On December 30, 2003, MCD and Tiburón entered into the SIA, under which Tiburón was to create and implement for MCD an integrated automated public safety system that would include, among other things, a computer-aided emergency dispatch system, police and other records management systems, and connection to the Law Enforcement Information Network. (Br. in Supp. of Mot. to Vacate Arbitration Award, docket # 36, at 3.) The SIA includes a detailed, multi-step process for the informal resolution of disputes between the parties (the “DRP”), providing as follows:

12. Informal Dispute Resolution
12.1. The parties to this Agreement shall exercise their best efforts to negotiate and settle promptly any dispute that may arise with respect to this Agreement in accordance with the provisions set forth in this Section 12.1.
(a) If either party (the “Disputing Party”) disputes any provision of this Agreement, or the interpretation thereof, or any conduct by the other party under this Agreement, that party shall bring the matter to the attention of the other party at the earliest possible time in order to resolve such dispute.
(b) If such dispute is not resolved by the employees responsible for the subject matter of the dispute within ten (10) business days, the Disputing Party shall deliver to the first level of representatives below a written statement (a “Dispute Notice”) describing the dispute in detail, including any time commitment and any fees or other costs involved.
(c) Receipt by the first level of representatives of a Dispute Notice shall commence a time period within which the respective representatives must exercise their best effort to resolve the dispute. If the respective representatives cannot resolve the dispute within the given time period, the dispute shall be escalated to the next higher level of representatives in the sequence as set forth below.
(d) If the parties are unable to resolve the dispute in connection with the escalation procedures set forth below, the parties may assert their rights under this Agreement.
Escalation Timetable Business Days
Tiburón Representative
Client Representative
0 to 5th
Project Manager
Project Manager
6th to 10th
Operations Manager
COPS Coordinating Committee Chair
11th to 15th
Executive Officer
Chairman of COPS Board

(Id., Ex. 4, SIA, at § 12.)

The SIA provides two means of terminating the contract, one for cause, the other without cause. (Id. at §§ 13.1, 13.2.) *865 Section 13. 1, concerning termination for cause, provides:

Subject to completion of the dispute resolution procedure set forth in Section 12.1 hereof, in the event that either party hereto materially defaults in the performance of any of its obligations hereunder, the other party may, at its option, terminate this Agreement by providing the defaulting party thirty (30) days’ prior written notice of termination.

Section 13.2, concerning termination without cause, provides that “[t]he Client may terminate this Agreement without cause by providing Tiburón at least thirty (30) days’ prior written notice of termination delivered in accordance with Section 33 hereof.” Section 13.2 details consequences of termination.
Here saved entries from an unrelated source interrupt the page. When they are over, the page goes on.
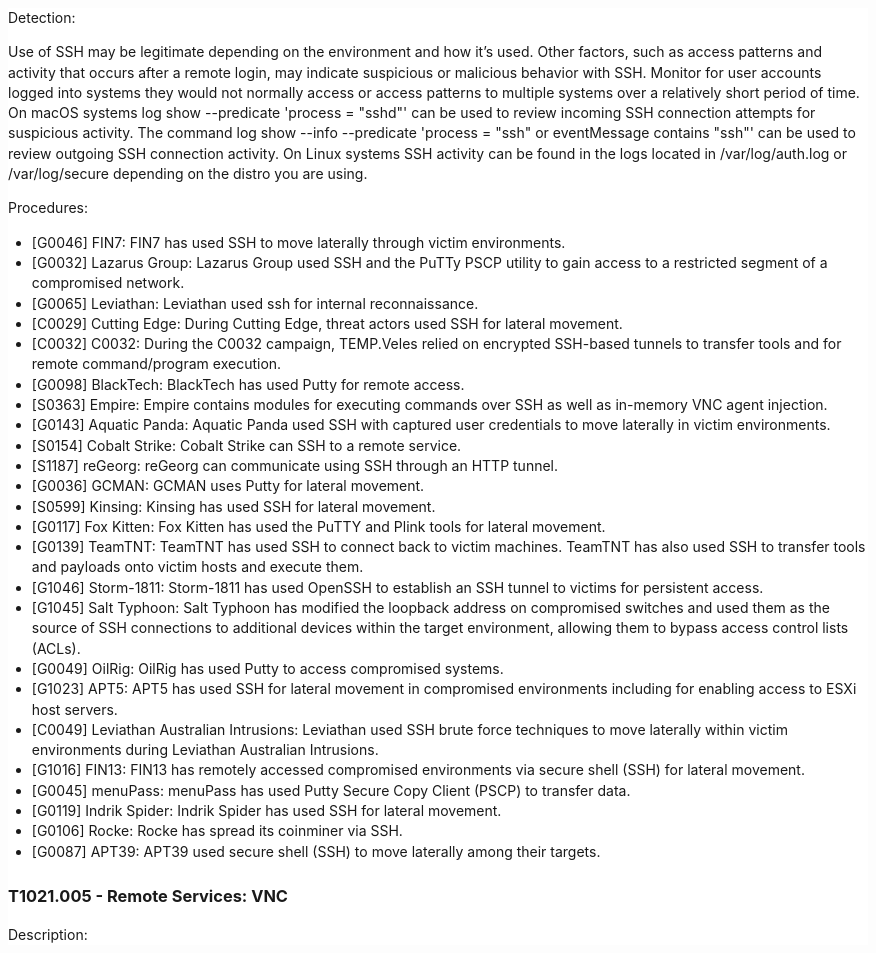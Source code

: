 Detection:

Use of SSH may be legitimate depending on the environment and how it’s used. Other factors, such as access patterns and activity that occurs after a remote login, may indicate suspicious or malicious behavior with SSH. Monitor for user accounts logged into systems they would not normally access or access patterns to multiple systems over a relatively short period of time. On macOS systems log show --predicate 'process = "sshd"' can be used to review incoming SSH connection attempts for suspicious activity. The command log show --info --predicate 'process = "ssh" or eventMessage contains "ssh"' can be used to review outgoing SSH connection activity. On Linux systems SSH activity can be found in the logs located in /var/log/auth.log or /var/log/secure depending on the distro you are using.

Procedures:

- [G0046] FIN7: FIN7 has used SSH to move laterally through victim environments.
- [G0032] Lazarus Group: Lazarus Group used SSH and the PuTTy PSCP utility to gain access to a restricted segment of a compromised network.
- [G0065] Leviathan: Leviathan used ssh for internal reconnaissance.
- [C0029] Cutting Edge: During Cutting Edge, threat actors used SSH for lateral movement.
- [C0032] C0032: During the C0032 campaign, TEMP.Veles relied on encrypted SSH-based tunnels to transfer tools and for remote command/program execution.
- [G0098] BlackTech: BlackTech has used Putty for remote access.
- [S0363] Empire: Empire contains modules for executing commands over SSH as well as in-memory VNC agent injection.
- [G0143] Aquatic Panda: Aquatic Panda used SSH with captured user credentials to move laterally in victim environments.
- [S0154] Cobalt Strike: Cobalt Strike can SSH to a remote service.
- [S1187] reGeorg: reGeorg can communicate using SSH through an HTTP tunnel.
- [G0036] GCMAN: GCMAN uses Putty for lateral movement.
- [S0599] Kinsing: Kinsing has used SSH for lateral movement.
- [G0117] Fox Kitten: Fox Kitten has used the PuTTY and Plink tools for lateral movement.
- [G0139] TeamTNT: TeamTNT has used SSH to connect back to victim machines. TeamTNT has also used SSH to transfer tools and payloads onto victim hosts and execute them.
- [G1046] Storm-1811: Storm-1811 has used OpenSSH to establish an SSH tunnel to victims for persistent access.
- [G1045] Salt Typhoon: Salt Typhoon has modified the loopback address on compromised switches and used them as the source of SSH connections to additional devices within the target environment, allowing them to bypass access control lists (ACLs).
- [G0049] OilRig: OilRig has used Putty to access compromised systems.
- [G1023] APT5: APT5 has used SSH for lateral movement in compromised environments including for enabling access to ESXi host servers.
- [C0049] Leviathan Australian Intrusions: Leviathan used SSH brute force techniques to move laterally within victim environments during Leviathan Australian Intrusions.
- [G1016] FIN13: FIN13 has remotely accessed compromised environments via secure shell (SSH) for lateral movement.
- [G0045] menuPass: menuPass has used Putty Secure Copy Client (PSCP) to transfer data.
- [G0119] Indrik Spider: Indrik Spider has used SSH for lateral movement.
- [G0106] Rocke: Rocke has spread its coinminer via SSH.
- [G0087] APT39: APT39 used secure shell (SSH) to move laterally among their targets.

### T1021.005 - Remote Services: VNC

Description:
Among other things, it provides that if MCD terminates the SIA without cause, MCD must pay Tiburón “for all outstanding invoices submitted ... prior to the effective date of the termination and for all costs and expenses incurred prior to the effective date of the termination.” (Id. at § 13.2.) Nothing in Section 13 of the SIA treats these termination provisions as exclusive remedies. Indeed, the parties’ own agreement acknowledges this. (See id. at § 13.5.)

2. Conflicts arise between the parties and elude resolution.

According to MCD, delays and other performance problems arose soon after Tiburón started work on the project and worsened over the course of approximately two and a half years. (Br. in Supp. of Mot. to Vacate Arbitration Award, docket # 36, at 6-18.) MCD states that Tiburón postponed the implementation dates of key system features multiple times without MCD’s consent and that Tiburón was unable to deliver several fundamental system functions it had agreed to provide. (Id. at 7-10, 14-17.) MCD contacted Tiburón repeatedly to express concern about project delays, turnover among project managers, a perceived lack of responsiveness, and unavailable system functions. (Id. at Exs. 9, 10, 11, 14, 16, 29.) In correspondence with MCD via electronic mail dated August 18, 2005, the Tiburón project manager then in charge of the project acknowledged that “the progress of the implementation has been very slow if any,” and stated that “the resources will be allocated to getting [the MCD project] back on track and bring [sic] closure to the [SIA] and new system.” (Id. at Ex. 9.) However, MCD asserts, the situation did not improve. Indeed, in an internal electronic mail dated August 4, 2006, a Tiburón project manager newly assigned to the MCD project outlined a series of MCD’s concerns and stated, “[i]n reviewing the contract [with MCD], we are clearly in material default.” (Id. at Ex. 32.)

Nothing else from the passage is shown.